Garbage collection in generators
On 17 February 2016 at 09:08, Benjamin Gruenbaum <benjamingr at gmail.com>
wrote:
In the following example:
function* foo() { try { yield 1; } finally { cleanup(); } } (function() { var f = foo(); f.next(); // never reference f again })()
- Is the iterator created by the function
foo
ever eligible for garbage collection?
The spec does not talk about GC, but in typical implementations you should expect yes.

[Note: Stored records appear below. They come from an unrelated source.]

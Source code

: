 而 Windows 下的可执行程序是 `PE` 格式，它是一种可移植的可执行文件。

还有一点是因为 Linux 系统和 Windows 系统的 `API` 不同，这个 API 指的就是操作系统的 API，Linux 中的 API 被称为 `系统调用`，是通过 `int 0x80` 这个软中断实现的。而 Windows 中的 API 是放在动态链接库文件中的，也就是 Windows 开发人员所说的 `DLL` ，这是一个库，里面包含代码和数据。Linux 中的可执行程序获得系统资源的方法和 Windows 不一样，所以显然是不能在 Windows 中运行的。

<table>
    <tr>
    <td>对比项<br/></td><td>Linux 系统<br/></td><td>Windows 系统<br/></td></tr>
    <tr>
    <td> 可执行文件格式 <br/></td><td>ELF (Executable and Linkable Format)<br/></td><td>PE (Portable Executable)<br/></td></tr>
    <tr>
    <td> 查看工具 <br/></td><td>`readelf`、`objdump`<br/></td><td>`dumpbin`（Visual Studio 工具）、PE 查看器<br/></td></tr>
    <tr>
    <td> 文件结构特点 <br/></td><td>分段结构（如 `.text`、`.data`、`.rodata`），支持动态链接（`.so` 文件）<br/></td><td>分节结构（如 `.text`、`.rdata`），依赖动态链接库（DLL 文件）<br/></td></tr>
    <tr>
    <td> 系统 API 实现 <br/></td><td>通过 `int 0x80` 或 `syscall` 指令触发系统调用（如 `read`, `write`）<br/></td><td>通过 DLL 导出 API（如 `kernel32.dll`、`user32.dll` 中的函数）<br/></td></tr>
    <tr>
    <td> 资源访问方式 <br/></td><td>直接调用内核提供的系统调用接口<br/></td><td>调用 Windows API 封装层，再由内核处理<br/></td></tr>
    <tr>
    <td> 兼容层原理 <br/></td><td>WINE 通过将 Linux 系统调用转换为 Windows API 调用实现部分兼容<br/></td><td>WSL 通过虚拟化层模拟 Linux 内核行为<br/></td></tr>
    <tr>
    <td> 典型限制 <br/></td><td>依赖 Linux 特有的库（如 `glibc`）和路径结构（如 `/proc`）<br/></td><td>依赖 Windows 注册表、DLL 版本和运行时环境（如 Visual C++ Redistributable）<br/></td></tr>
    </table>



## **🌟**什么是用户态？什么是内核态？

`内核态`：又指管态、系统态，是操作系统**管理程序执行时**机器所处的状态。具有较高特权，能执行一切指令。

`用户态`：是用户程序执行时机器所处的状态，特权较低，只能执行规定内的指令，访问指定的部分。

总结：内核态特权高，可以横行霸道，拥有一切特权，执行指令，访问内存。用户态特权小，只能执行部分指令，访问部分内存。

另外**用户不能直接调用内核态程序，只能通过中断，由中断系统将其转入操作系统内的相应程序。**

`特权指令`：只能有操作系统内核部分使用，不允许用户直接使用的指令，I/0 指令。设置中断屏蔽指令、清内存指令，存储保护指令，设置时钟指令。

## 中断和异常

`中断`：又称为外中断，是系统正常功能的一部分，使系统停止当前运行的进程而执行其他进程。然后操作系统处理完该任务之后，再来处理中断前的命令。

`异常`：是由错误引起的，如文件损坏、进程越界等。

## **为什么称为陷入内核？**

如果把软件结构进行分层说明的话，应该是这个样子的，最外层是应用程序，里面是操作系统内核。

- If it is - does it run the
finally
blocks?
No, definitely not. Try-finally has nothing to do with GC, it's just
control flow. If you starve a generator it's not going to get completed,
just like other control flow won't. (Which is why some of us think that
iterator return
is a misfeature, because it pretends to provide a
guarantee that does not exist, and only encourages bogus forms of resource
management.)
Related resources:
- Python changed the behavior to "run
return
on gc" in 2.5 docs.python.org/2.5/whatsnew/pep-342.html- C# doesn't run finalizers, but iterators are disposable and get aborted automatically by foreach (for... of) - on break. this is similar to what we do: blogs.msdn.com/b/dancre/archive/2008/03/14/yield-and-usings-your-dispose-may-not-be-called.aspx
- PHP is debating this issue now, I was contacted by PHP internals people about it which is how I came into the problem in the first place: bugs.php.net/bug.php?id=71604
- Related issue I opened on async/await : tc39/ecmascript-asyncawait#89
Even if we want to make GC observable via finalisation, then it should at least be done in a controlled and explicit manner rather than silently tacking it onto an unrelated feature. See the revived weakref proposal. Python's idea is just confused and crazy.
On Wed, Feb 17, 2016 at 10:28 AM, Andreas Rossberg <rossberg at google.com>
wrote:
The spec does not talk about GC, but in typical implementations you should expect yes.

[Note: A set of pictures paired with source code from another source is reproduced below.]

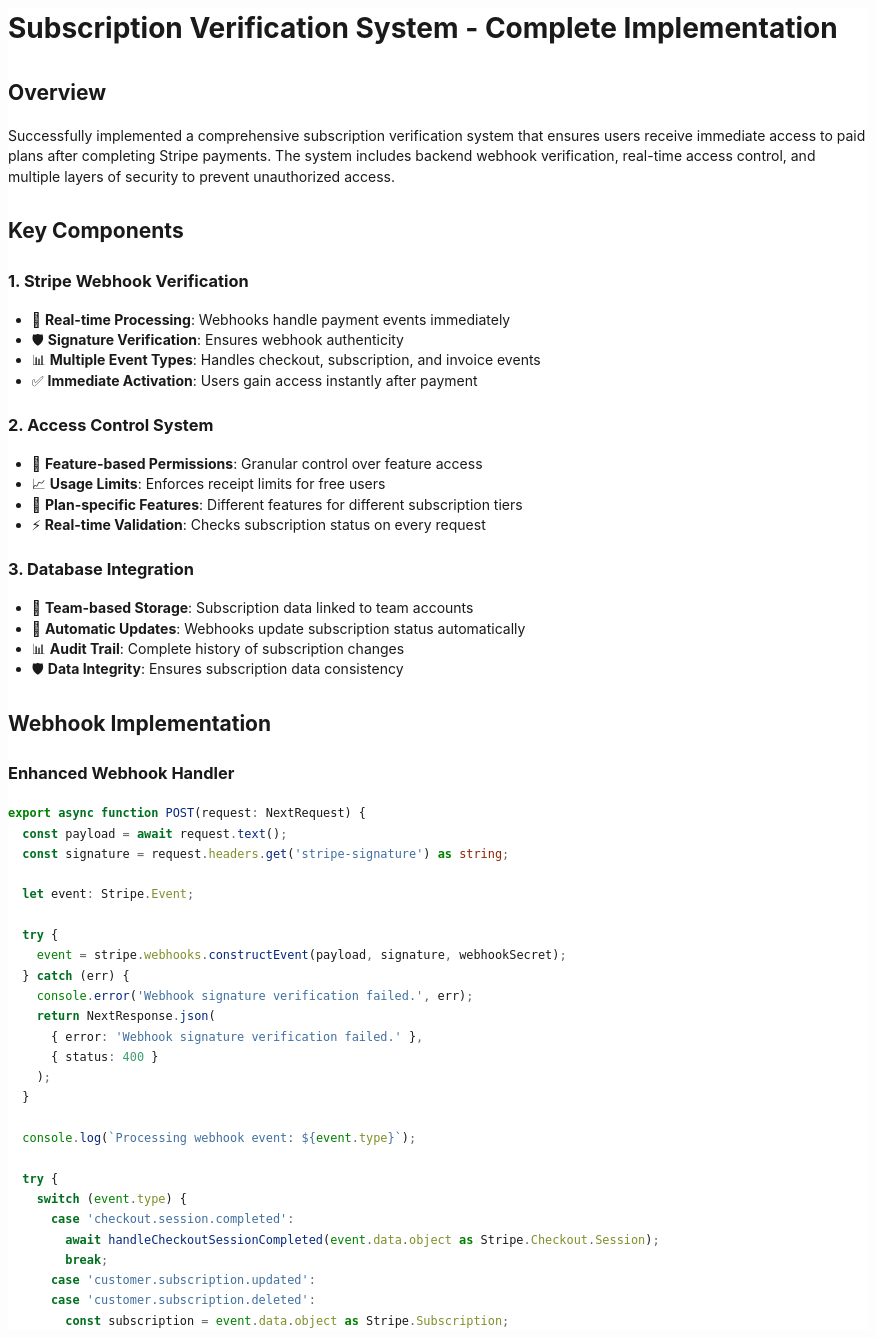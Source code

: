 # Subscription Verification System - Complete Implementation

## Overview

Successfully implemented a comprehensive subscription verification system that ensures users receive immediate access to paid plans after completing Stripe payments. The system includes backend webhook verification, real-time access control, and multiple layers of security to prevent unauthorized access.

## Key Components

### **1. Stripe Webhook Verification**
- 🔗 **Real-time Processing**: Webhooks handle payment events immediately
- 🛡️ **Signature Verification**: Ensures webhook authenticity
- 📊 **Multiple Event Types**: Handles checkout, subscription, and invoice events
- ✅ **Immediate Activation**: Users gain access instantly after payment

### **2. Access Control System**
- 🔐 **Feature-based Permissions**: Granular control over feature access
- 📈 **Usage Limits**: Enforces receipt limits for free users
- 🎯 **Plan-specific Features**: Different features for different subscription tiers
- ⚡ **Real-time Validation**: Checks subscription status on every request

### **3. Database Integration**
- 💾 **Team-based Storage**: Subscription data linked to team accounts
- 🔄 **Automatic Updates**: Webhooks update subscription status automatically
- 📊 **Audit Trail**: Complete history of subscription changes
- 🛡️ **Data Integrity**: Ensures subscription data consistency

## Webhook Implementation

### **Enhanced Webhook Handler**
```typescript
export async function POST(request: NextRequest) {
  const payload = await request.text();
  const signature = request.headers.get('stripe-signature') as string;

  let event: Stripe.Event;

  try {
    event = stripe.webhooks.constructEvent(payload, signature, webhookSecret);
  } catch (err) {
    console.error('Webhook signature verification failed.', err);
    return NextResponse.json(
      { error: 'Webhook signature verification failed.' },
      { status: 400 }
    );
  }

  console.log(`Processing webhook event: ${event.type}`);

  try {
    switch (event.type) {
      case 'checkout.session.completed':
        await handleCheckoutSessionCompleted(event.data.object as Stripe.Checkout.Session);
        break;
      case 'customer.subscription.updated':
      case 'customer.subscription.deleted':
        const subscription = event.data.object as Stripe.Subscription;
```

Yes, important point since some ECMAScript implementations don't even have GC and are just run to completion. The spec doesn't require cleanup.
- If it is - does it run the
finally
blocks?
No, definitely not. Try-finally has nothing to do with GC, it's just control flow.
I'm not sure that "has nothing to do" is how I'd put it. try/finally is commonly used for resource management and garbage collection is a form of automatic resource management. There is also the assumption that finally is always run. Two other languages have opted into the "run finally" behavior so I wouldn't call it crazy although I tend to agree with the conclusion.
If you starve a generator it's not going to get completed, just like other control flow won't.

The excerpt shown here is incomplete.